We're Ought. We're going to answer questions here on Tuesday August 9th at 10am Pacific. We may get to some questions earlier, and may continue answering a few more throughout the week.
About us:
- We're an applied AI lab, taking a product-driven approach to AI alignment.
- We're 10 people right now, roughly split between the Bay Area and the rest of the world (New York, Texas, Spain, UK).
- Our mission is to automate and scale open-ended reasoning. We are working on getting AI to be as helpful for supporting reasoning about long-term outcomes, policy, alignment research, AI deployment, etc. as it is for tasks with clear feedback signals.
- We're building the AI research assistant Elicit. Elicit's architecture is based on supervising reasoning processes, not outcomes, an implementation of factored cognition. This is better for supporting open-ended reasoning in the short run and better for alignment in the long run.
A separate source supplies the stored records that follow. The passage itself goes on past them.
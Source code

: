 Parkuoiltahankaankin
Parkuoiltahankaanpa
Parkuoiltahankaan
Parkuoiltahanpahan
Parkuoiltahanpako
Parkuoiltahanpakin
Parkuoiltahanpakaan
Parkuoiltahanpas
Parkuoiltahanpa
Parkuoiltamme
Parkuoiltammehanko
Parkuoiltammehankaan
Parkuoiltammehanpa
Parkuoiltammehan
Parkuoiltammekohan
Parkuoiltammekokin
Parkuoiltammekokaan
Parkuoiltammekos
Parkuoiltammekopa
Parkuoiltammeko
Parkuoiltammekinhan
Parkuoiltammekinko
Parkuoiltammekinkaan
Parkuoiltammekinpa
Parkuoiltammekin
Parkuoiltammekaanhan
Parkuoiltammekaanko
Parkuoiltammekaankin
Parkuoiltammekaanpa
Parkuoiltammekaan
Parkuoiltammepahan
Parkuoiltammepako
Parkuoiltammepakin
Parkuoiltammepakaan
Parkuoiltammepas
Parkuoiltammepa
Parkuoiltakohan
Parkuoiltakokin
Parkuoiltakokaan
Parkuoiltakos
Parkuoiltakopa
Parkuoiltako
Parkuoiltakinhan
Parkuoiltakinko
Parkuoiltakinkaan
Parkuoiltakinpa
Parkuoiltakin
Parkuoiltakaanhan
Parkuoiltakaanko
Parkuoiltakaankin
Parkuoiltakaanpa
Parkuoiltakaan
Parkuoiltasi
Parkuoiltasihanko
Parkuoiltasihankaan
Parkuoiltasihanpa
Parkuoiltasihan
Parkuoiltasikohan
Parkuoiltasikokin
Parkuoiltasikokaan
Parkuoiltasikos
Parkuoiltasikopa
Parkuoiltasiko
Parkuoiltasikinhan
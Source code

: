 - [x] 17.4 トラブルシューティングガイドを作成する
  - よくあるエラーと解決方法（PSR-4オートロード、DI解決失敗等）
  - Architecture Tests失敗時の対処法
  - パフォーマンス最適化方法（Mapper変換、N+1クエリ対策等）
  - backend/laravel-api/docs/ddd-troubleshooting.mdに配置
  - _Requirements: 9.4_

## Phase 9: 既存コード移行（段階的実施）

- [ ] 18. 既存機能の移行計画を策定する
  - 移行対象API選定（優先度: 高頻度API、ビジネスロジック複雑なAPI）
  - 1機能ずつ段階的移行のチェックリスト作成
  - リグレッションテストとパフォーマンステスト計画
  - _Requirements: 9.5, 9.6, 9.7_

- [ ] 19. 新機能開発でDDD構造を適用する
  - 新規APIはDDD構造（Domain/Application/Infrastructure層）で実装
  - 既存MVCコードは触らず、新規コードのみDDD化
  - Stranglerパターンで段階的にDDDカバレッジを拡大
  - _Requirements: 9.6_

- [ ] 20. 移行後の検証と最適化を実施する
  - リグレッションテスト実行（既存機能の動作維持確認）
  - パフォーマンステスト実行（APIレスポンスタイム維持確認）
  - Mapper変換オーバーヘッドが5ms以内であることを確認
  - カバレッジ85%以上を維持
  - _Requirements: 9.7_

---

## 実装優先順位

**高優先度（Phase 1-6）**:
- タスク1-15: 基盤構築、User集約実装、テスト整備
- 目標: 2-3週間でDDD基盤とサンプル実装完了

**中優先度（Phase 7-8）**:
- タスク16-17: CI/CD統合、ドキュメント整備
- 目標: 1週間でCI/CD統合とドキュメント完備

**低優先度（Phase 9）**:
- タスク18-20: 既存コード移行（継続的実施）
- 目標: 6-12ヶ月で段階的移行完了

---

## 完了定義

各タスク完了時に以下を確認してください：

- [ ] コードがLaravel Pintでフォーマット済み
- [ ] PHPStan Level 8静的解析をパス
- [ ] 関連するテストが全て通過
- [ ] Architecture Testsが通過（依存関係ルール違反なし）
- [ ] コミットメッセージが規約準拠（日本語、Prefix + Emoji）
- Over the last year, we built Elicit to support broad reviews of empirical literature. We're currently expanding to deep literature reviews, then other research workflows, then general-purpose reasoning.
- We're hiring for full-stack, devops, ML, product analyst, and operations manager roles.
We're down to answer basically any question, including questions about our mission, theory of change, work so far, future plans, Elicit, relation to other orgs in the space, and what it's like to work at Ought.
I’d say what we’re afraid of is that we’ll have AI systems that are capable of sophisticated planning but that we don’t know how to channel those capabilities into aligned thinking on vague complicated problems. Ought’s work is about avoiding this outcome.
At this point we could chat about why it’s plausible that we’ll have such capable but unaligned AI systems, or about how Ought’s work is aimed at reducing the risk of such systems. The former isn’t specific to Ought, so I’ll point to Ajeya’s post Without specific countermeasures, the easiest path to transformative AI likely leads to AI takeover.
I just want to highlight the key assumption Ajeya’s argument rests on: The system is end-to-end optimized on a feedback signal (generally from human evaluations), i.e. all its compute is optimizing a signal that has now way to separate “fake it while in training” from “have the right intent” and so can lead to catastrophic outcomes when the system is deployed.
How does Ought’s work help avoid that outcome?
We’re breaking down complex reasoning into processes with parts that are not jointly end-to-end optimized. This makes it possible to use smaller models for individual parts, makes the computation more transparent, and makes it easier to verify that the parts are indeed implementing the function that we (or future models) think they’re implementing.
You can think of it as interpretability-by-construction: Instead of training a model end-to-end and then trying to see what circuits it learned and whether they’re implementing the right thing, take smaller models that you know are implementing the right thing and compose them (with AI help) into larger systems that are correct not primarily based on empirical performance but based on a priori reasoning.
This is complementary to traditional bottom-up interpretability work: The more decomposition can limit the amount of black-box compute and uninterpretable intermediate state, the less weight rests on circuits-style interpretability and ELK-style proposals.
We don’t think we’ll be able to fully avoid end-to-end training (it’s ML’s magic juice, after all), but we think that reducing it is helpful even on the margin. From our post on supervising process, which has a lot more detail on the points in this comment: “Inner alignment failures are most likely in cases where models don’t just know a few facts we don’t but can hide extensive knowledge from us, akin to developing new branches of science that we can’t follow. With limited compute and limited neural memory, the risk is lower.”